**About this exercise**
Begin at the line containing "[^34]: American Psychological" in the data below and go on through the line containing "[^35]: Siehe Anglia", repeating each line exactly; include both ends and no other line.

[Available data Boundary: Start]

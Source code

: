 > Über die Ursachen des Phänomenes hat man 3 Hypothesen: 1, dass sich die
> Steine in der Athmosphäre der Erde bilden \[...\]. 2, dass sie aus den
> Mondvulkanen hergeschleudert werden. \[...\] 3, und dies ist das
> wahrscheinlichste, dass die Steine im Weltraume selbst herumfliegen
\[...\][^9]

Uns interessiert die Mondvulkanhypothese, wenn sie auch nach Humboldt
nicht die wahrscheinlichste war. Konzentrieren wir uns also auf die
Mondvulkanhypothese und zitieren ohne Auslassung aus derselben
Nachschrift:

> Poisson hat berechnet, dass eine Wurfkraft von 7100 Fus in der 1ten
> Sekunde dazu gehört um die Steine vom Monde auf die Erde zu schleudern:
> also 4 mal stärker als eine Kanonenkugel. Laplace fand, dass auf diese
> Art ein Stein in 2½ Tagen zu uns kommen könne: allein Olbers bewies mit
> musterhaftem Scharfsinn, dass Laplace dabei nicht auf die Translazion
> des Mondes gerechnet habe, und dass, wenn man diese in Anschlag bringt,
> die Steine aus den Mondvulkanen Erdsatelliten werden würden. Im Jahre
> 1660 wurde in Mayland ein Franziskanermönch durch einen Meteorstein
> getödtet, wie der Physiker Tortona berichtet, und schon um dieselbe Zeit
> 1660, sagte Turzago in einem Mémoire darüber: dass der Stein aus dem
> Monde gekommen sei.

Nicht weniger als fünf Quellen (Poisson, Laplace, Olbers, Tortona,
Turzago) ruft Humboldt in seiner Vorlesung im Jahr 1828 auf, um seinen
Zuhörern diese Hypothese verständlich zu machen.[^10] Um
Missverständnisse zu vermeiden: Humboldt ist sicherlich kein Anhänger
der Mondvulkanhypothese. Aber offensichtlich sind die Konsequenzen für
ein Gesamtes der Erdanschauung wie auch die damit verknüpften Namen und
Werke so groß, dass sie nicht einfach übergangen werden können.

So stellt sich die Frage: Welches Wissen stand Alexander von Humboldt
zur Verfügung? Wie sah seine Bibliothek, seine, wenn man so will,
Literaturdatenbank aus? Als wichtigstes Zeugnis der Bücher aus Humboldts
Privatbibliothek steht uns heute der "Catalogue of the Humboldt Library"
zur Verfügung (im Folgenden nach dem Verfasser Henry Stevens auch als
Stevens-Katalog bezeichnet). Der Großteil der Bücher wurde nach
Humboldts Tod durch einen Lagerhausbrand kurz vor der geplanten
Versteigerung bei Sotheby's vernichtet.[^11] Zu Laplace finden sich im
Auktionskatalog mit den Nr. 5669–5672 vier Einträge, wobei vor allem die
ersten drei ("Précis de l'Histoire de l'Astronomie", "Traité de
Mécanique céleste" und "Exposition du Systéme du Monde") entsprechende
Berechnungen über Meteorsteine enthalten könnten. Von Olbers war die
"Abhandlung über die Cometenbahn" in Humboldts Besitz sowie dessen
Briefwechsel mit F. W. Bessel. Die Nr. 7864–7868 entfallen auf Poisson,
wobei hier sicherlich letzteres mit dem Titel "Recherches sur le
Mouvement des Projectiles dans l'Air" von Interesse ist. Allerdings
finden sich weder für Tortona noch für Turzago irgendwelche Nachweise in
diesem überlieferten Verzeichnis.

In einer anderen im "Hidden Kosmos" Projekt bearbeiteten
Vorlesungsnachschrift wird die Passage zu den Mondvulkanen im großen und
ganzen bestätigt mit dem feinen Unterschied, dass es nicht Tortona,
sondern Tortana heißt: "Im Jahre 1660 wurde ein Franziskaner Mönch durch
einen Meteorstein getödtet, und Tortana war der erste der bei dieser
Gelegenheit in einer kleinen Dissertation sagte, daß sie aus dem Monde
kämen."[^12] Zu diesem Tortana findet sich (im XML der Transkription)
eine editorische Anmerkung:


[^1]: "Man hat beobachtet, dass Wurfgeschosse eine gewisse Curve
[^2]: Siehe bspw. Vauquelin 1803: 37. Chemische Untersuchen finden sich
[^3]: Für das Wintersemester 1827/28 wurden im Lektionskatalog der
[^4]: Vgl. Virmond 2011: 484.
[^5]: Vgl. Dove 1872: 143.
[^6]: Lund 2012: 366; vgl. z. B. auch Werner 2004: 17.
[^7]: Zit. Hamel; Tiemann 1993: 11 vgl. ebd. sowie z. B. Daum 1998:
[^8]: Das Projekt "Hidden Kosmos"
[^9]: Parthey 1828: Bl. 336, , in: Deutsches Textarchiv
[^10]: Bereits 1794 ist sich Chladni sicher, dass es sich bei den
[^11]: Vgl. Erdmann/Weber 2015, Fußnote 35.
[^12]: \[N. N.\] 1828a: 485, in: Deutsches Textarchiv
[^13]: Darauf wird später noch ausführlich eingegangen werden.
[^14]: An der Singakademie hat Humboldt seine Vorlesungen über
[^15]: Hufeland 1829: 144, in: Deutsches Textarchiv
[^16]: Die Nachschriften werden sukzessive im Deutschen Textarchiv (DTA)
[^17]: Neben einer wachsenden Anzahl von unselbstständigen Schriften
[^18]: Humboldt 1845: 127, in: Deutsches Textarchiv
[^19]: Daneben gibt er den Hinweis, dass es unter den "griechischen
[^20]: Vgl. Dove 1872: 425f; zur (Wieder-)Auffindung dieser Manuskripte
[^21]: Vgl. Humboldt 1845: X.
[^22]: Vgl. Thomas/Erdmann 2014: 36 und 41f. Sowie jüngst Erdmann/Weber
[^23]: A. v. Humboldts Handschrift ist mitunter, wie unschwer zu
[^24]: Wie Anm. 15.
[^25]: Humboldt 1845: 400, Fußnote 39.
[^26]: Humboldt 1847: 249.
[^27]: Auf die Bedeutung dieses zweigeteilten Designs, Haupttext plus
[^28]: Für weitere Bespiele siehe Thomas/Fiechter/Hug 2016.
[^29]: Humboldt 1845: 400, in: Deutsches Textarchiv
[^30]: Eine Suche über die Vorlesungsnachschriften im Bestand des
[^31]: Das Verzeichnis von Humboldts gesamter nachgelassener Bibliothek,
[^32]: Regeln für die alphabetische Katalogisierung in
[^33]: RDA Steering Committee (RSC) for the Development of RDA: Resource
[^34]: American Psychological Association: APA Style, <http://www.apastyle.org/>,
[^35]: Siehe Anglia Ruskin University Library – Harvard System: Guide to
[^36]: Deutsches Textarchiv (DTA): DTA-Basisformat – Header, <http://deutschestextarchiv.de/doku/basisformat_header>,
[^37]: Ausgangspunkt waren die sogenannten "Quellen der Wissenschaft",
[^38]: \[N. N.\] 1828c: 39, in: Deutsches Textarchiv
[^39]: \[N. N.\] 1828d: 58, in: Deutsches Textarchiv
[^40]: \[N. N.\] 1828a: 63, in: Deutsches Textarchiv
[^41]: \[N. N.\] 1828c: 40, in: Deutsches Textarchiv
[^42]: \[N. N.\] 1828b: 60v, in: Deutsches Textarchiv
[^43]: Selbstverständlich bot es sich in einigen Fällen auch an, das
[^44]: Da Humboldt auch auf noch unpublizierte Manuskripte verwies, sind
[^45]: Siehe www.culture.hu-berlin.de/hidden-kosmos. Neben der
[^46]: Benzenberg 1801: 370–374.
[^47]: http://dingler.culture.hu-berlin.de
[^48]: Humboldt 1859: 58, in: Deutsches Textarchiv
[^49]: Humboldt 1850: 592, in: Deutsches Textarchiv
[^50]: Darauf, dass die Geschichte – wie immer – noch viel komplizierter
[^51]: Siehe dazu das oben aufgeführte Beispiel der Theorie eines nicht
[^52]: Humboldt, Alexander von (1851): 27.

[Available data Boundary: End]

**Response to the task**
[^34]: American Psychological Association: APA Style, <http://www.apastyle.org/>,
[^35]: Siehe Anglia Ruskin University Library – Harvard System: Guide to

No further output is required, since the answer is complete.